● Assignment:
Copy every line that holds the string "grantMask" from the data below.

● Data records:
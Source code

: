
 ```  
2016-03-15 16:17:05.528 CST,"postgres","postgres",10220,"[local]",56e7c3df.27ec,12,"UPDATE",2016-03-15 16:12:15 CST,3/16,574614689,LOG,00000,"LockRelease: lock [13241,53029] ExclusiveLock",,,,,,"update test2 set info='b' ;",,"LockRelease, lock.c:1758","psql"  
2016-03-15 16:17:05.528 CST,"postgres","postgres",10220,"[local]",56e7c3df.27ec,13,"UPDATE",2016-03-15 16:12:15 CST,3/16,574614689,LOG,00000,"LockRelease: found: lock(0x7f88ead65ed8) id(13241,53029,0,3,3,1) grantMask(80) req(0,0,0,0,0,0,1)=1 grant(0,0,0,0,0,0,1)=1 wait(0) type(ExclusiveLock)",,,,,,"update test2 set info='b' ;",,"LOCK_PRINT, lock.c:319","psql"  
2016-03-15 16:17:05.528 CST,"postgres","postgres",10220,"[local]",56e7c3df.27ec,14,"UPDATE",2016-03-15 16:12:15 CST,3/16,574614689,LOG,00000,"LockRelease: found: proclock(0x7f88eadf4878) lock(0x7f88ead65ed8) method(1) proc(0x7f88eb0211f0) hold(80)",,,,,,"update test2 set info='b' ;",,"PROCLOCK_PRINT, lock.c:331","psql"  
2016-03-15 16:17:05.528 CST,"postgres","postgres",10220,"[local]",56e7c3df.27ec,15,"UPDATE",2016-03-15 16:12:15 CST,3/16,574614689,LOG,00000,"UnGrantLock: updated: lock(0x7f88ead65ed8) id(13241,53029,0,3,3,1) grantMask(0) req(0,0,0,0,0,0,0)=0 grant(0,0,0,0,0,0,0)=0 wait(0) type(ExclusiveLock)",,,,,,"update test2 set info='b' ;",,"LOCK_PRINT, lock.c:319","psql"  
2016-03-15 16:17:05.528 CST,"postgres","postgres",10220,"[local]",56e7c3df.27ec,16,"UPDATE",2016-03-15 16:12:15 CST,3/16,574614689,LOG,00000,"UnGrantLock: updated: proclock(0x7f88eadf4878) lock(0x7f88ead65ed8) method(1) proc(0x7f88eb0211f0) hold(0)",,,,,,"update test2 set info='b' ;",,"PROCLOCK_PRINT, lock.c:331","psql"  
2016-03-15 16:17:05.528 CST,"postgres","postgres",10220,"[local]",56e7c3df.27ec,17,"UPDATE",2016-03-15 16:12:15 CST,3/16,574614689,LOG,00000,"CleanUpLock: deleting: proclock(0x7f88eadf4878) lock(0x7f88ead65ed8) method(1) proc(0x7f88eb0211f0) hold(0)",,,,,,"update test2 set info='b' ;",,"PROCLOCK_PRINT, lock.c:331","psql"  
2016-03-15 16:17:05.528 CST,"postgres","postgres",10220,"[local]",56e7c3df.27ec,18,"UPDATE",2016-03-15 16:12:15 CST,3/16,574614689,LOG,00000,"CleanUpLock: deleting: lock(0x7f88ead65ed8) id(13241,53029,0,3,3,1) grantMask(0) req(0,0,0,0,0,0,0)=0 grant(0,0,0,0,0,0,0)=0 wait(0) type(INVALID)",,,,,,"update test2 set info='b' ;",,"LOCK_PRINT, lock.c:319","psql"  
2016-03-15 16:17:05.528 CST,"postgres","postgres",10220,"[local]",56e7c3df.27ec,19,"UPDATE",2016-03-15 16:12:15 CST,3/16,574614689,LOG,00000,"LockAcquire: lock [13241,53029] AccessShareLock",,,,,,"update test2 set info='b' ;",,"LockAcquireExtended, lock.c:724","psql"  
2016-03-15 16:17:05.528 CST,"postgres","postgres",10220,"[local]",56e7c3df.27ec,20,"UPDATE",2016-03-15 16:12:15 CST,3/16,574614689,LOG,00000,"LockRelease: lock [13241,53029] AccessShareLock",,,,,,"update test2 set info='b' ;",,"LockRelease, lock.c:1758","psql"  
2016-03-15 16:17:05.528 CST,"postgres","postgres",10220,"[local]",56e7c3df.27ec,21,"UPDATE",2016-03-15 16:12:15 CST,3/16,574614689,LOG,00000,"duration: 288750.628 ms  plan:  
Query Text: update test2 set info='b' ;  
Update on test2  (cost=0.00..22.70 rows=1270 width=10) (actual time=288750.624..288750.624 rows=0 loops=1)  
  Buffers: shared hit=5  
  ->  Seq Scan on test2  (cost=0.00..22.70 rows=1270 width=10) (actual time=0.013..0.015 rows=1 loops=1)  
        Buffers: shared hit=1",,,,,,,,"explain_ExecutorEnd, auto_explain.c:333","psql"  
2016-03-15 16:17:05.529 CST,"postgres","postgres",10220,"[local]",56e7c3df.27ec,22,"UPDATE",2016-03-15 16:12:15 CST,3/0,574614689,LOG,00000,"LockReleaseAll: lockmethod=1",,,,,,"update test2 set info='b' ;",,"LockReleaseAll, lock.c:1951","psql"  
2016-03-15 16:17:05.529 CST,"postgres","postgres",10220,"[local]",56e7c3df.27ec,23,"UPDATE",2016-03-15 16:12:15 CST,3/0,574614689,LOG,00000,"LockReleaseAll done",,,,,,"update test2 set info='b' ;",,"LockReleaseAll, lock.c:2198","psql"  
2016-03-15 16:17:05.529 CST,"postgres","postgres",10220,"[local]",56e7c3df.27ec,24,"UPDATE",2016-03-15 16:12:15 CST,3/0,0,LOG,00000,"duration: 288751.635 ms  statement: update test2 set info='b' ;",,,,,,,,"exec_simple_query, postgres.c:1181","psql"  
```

● Answer space:
2016-03-15 16:17:05.528 CST,"postgres","postgres",10220,"[local]",56e7c3df.27ec,13,"UPDATE",2016-03-15 16:12:15 CST,3/16,574614689,LOG,00000,"LockRelease: found: lock(0x7f88ead65ed8) id(13241,53029,0,3,3,1) grantMask(80) req(0,0,0,0,0,0,1)=1 grant(0,0,0,0,0,0,1)=1 wait(0) type(ExclusiveLock)",,,,,,"update test2 set info='b' ;",,"LOCK_PRINT, lock.c:319","psql"  
2016-03-15 16:17:05.528 CST,"postgres","postgres",10220,"[local]",56e7c3df.27ec,15,"UPDATE",2016-03-15 16:12:15 CST,3/16,574614689,LOG,00000,"UnGrantLock: updated: lock(0x7f88ead65ed8) id(13241,53029,0,3,3,1) grantMask(0) req(0,0,0,0,0,0,0)=0 grant(0,0,0,0,0,0,0)=0 wait(0) type(ExclusiveLock)",,,,,,"update test2 set info='b' ;",,"LOCK_PRINT, lock.c:319","psql"  
2016-03-15 16:17:05.528 CST,"postgres","postgres",10220,"[local]",56e7c3df.27ec,18,"UPDATE",2016-03-15 16:12:15 CST,3/16,574614689,LOG,00000,"CleanUpLock: deleting: lock(0x7f88ead65ed8) id(13241,53029,0,3,3,1) grantMask(0) req(0,0,0,0,0,0,0)=0 grant(0,0,0,0,0,0,0)=0 wait(0) type(INVALID)",,,,,,"update test2 set info='b' ;",,"LOCK_PRINT, lock.c:319","psql"  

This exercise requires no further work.